Of the body's total iron content, about 400 mg is devoted to cellular proteins that use iron for important cellular processes like storing oxygen (myoglobin) or performing energy-producing redox reactions (cytochromes). A relatively small amount (3–4 mg) circulates through the plasma, bound to transferrin.[26] Because of its toxicity, free soluble iron is kept in low concentration in the body.
Iron deficiency first affects the storage of iron in the body, and depletion of these stores is thought to be relatively asymptomatic, although some vague and non-specific symptoms have been associated with it. Since iron is primarily required for hemoglobin, iron deficiency anemia is the primary clinical manifestation of iron deficiency. Iron-deficient people will suffer or die from organ damage well before their cells run out of the iron needed for intracellular processes like electron transport.

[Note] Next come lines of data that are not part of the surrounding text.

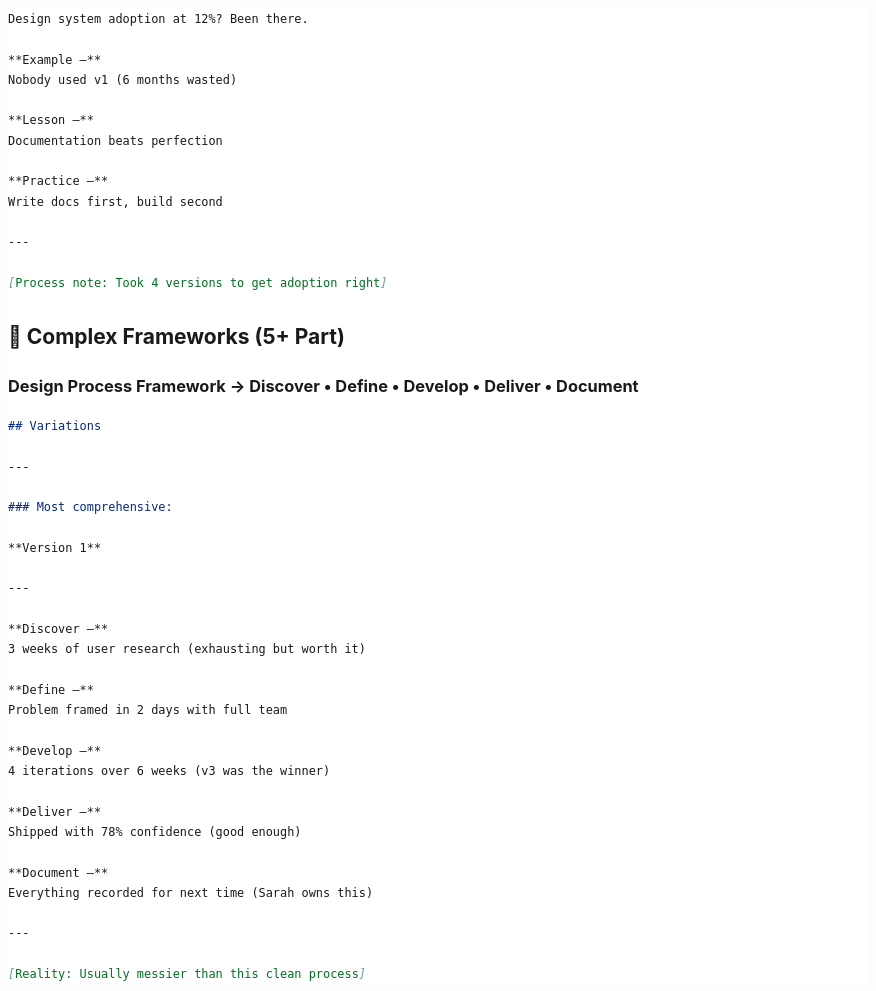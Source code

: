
 ```markdown
Design system adoption at 12%? Been there.

**Example –**
Nobody used v1 (6 months wasted)

**Lesson –**
Documentation beats perfection

**Practice –**
Write docs first, build second

---

[Process note: Took 4 versions to get adoption right]
```

## 🔴 Complex Frameworks (5+ Part)

### Design Process Framework → Discover • Define • Develop • Deliver • Document

```markdown
## Variations

---

### Most comprehensive:

**Version 1**

---

**Discover –**
3 weeks of user research (exhausting but worth it)

**Define –**
Problem framed in 2 days with full team

**Develop –**
4 iterations over 6 weeks (v3 was the winner)

**Deliver –**
Shipped with 78% confidence (good enough)

**Document –**
Everything recorded for next time (Sarah owns this)

---

[Reality: Usually messier than this clean process]
```
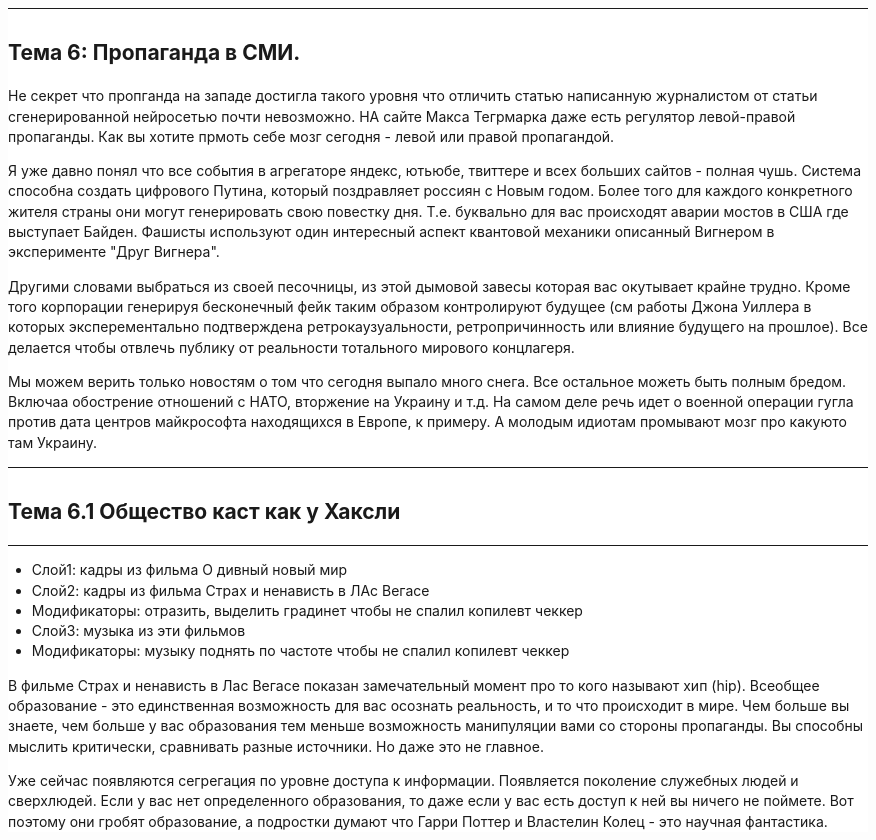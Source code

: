 
--------------------------------------------------------
## Тема 6: Пропаганда в СМИ.
Не секрет что пропганда на западе достигла такого уровня что отличить статью написанную журналистом от статьи 
сгенерированной нейросетью почти невозможно. НА сайте Макса Тегрмарка даже есть регулятор левой-правой пропаганды.
Как вы хотите прмоть себе мозг сегодня - левой или правой пропагандой. 

Я уже давно понял что все события в агрегаторе яндекс, ютьюбе, твиттере и всех больших сайтов - полная чушь.
Система способна создать цифрового Путина, который поздравляет россиян с Новым годом.
Более того для каждого конкретного жителя страны они могут генерировать свою повестку дня.
Т.е. буквально для вас происходят аварии мостов в США где выступает Байден.
Фашисты используют один интересный аспект квантовой механики описанный Вигнером в эксперименте "Друг Вигнера".

Другими словами выбраться из своей песочницы, из этой дымовой завесы которая вас окутывает крайне трудно.
Кроме того корпорации генерируя бесконечный фейк таким образом контролируют будущее 
(см работы Джона Уиллера в которых эксперементально подтверждена ретрокаузуальности, ретропричинность или влияние будущего на прошлое).
Все делается чтобы отвлечь публику от реальности тотального мирового концлагеря.

Мы можем верить только новостям о том что сегодня выпало много снега.
Все остальное можеть быть полным бредом. Включаа обострение отношений с НАТО, вторжение на Украину и т.д.
На самом деле речь идет о военной операции гугла против дата центров майкрософта находящихся в Европе, к примеру.
А молодым идиотам промывают мозг про какуюто там Украину.

--------------------------------------------------------
## Тема 6.1 Общество каст как у Хаксли
--------------------------------------------------------
* Слой1: кадры из фильма О дивный новый мир
* Слой2: кадры из фильма Страх и ненависть в ЛАс Вегасе
* Модификаторы: отразить, выделить градинет чтобы не спалил копилевт чеккер
* Слой3: музыка из эти фильмов
* Модификаторы: музыку поднять по частоте чтобы не спалил копилевт чеккер

В фильме Страх и ненависть в Лас Вегасе показан замечательный момент про то кого называют хип (hip).
Всеобщее образование - это единственная возможность для вас осознать реальность, и то что происходит в мире.
Чем больше вы знаете, чем больше у вас образования тем меньше возможность манипуляции вами со стороны пропаганды.
Вы способны мыслить критически, сравнивать разные источники. Но даже это не главное.

Уже сейчас появляются сегрегация по уровне доступа к информации. Появляется поколение служебных людей и сверхлюдей.
Если у вас нет определенного образования, то даже если у вас есть доступ к ней вы ничего не поймете.
Вот поэтому они гробят образование, а подростки думают что Гарри Поттер и Властелин Колец - это научная фантастика.
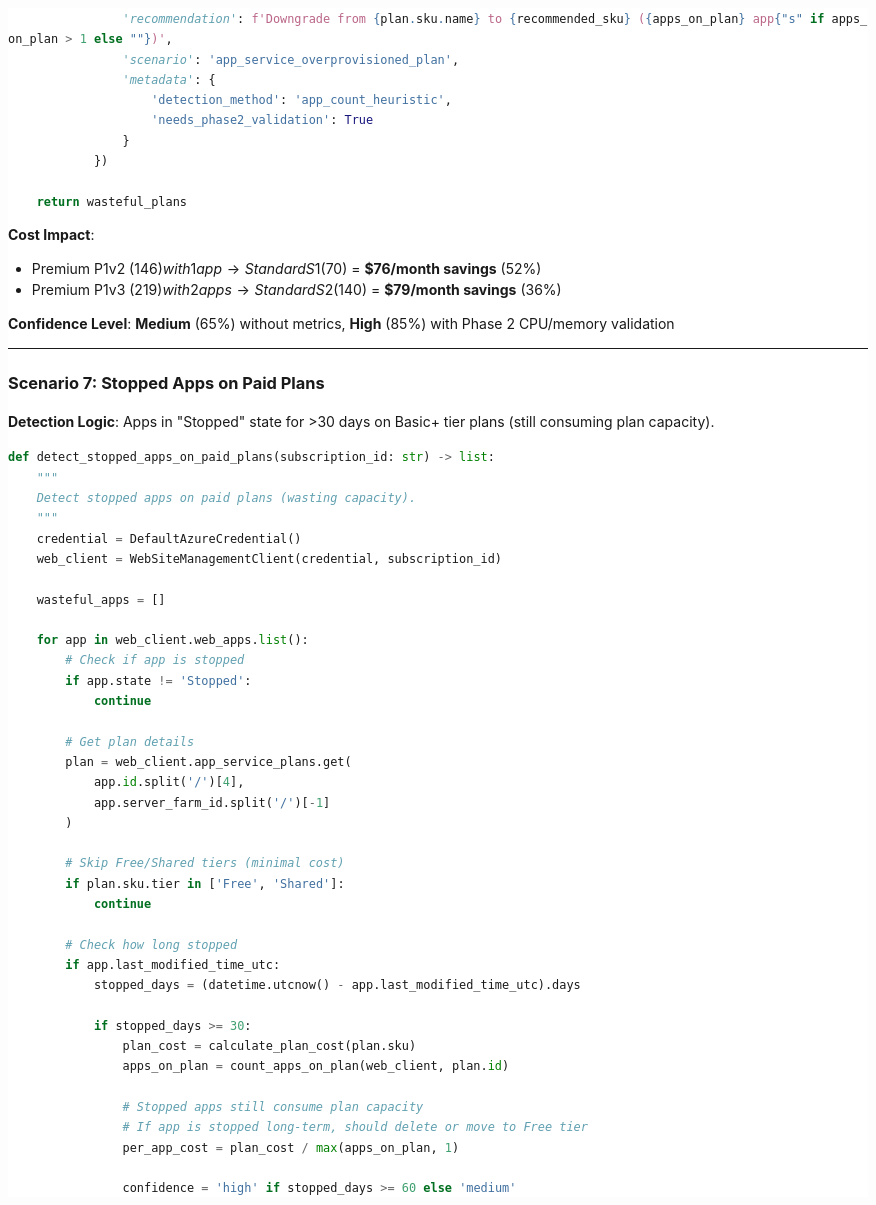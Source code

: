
 ```python
                'recommendation': f'Downgrade from {plan.sku.name} to {recommended_sku} ({apps_on_plan} app{"s" if apps_on_plan > 1 else ""})',
                'scenario': 'app_service_overprovisioned_plan',
                'metadata': {
                    'detection_method': 'app_count_heuristic',
                    'needs_phase2_validation': True
                }
            })

    return wasteful_plans
```

**Cost Impact**:
- Premium P1v2 ($146) with 1 app → Standard S1 ($70) = **$76/month savings** (52%)
- Premium P1v3 ($219) with 2 apps → Standard S2 ($140) = **$79/month savings** (36%)

**Confidence Level**: **Medium** (65%) without metrics, **High** (85%) with Phase 2 CPU/memory validation

---

### Scenario 7: Stopped Apps on Paid Plans
**Detection Logic**: Apps in "Stopped" state for >30 days on Basic+ tier plans (still consuming plan capacity).

```python
def detect_stopped_apps_on_paid_plans(subscription_id: str) -> list:
    """
    Detect stopped apps on paid plans (wasting capacity).
    """
    credential = DefaultAzureCredential()
    web_client = WebSiteManagementClient(credential, subscription_id)

    wasteful_apps = []

    for app in web_client.web_apps.list():
        # Check if app is stopped
        if app.state != 'Stopped':
            continue

        # Get plan details
        plan = web_client.app_service_plans.get(
            app.id.split('/')[4],
            app.server_farm_id.split('/')[-1]
        )

        # Skip Free/Shared tiers (minimal cost)
        if plan.sku.tier in ['Free', 'Shared']:
            continue

        # Check how long stopped
        if app.last_modified_time_utc:
            stopped_days = (datetime.utcnow() - app.last_modified_time_utc).days

            if stopped_days >= 30:
                plan_cost = calculate_plan_cost(plan.sku)
                apps_on_plan = count_apps_on_plan(web_client, plan.id)

                # Stopped apps still consume plan capacity
                # If app is stopped long-term, should delete or move to Free tier
                per_app_cost = plan_cost / max(apps_on_plan, 1)

                confidence = 'high' if stopped_days >= 60 else 'medium'

```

Macrophages of the reticuloendothelial system store iron as part of the process of breaking down and processing hemoglobin from engulfed red blood cells. Iron is also stored as a pigment called hemosiderin, which is an ill-defined deposit of protein and iron, created by macrophages where excess iron is present, either locally or systemically, e.g., among people with iron overload due to frequent blood cell destruction and the necessary transfusions their condition calls for. If systemic iron overload is corrected, over time the hemosiderin is slowly resorbed by the macrophages.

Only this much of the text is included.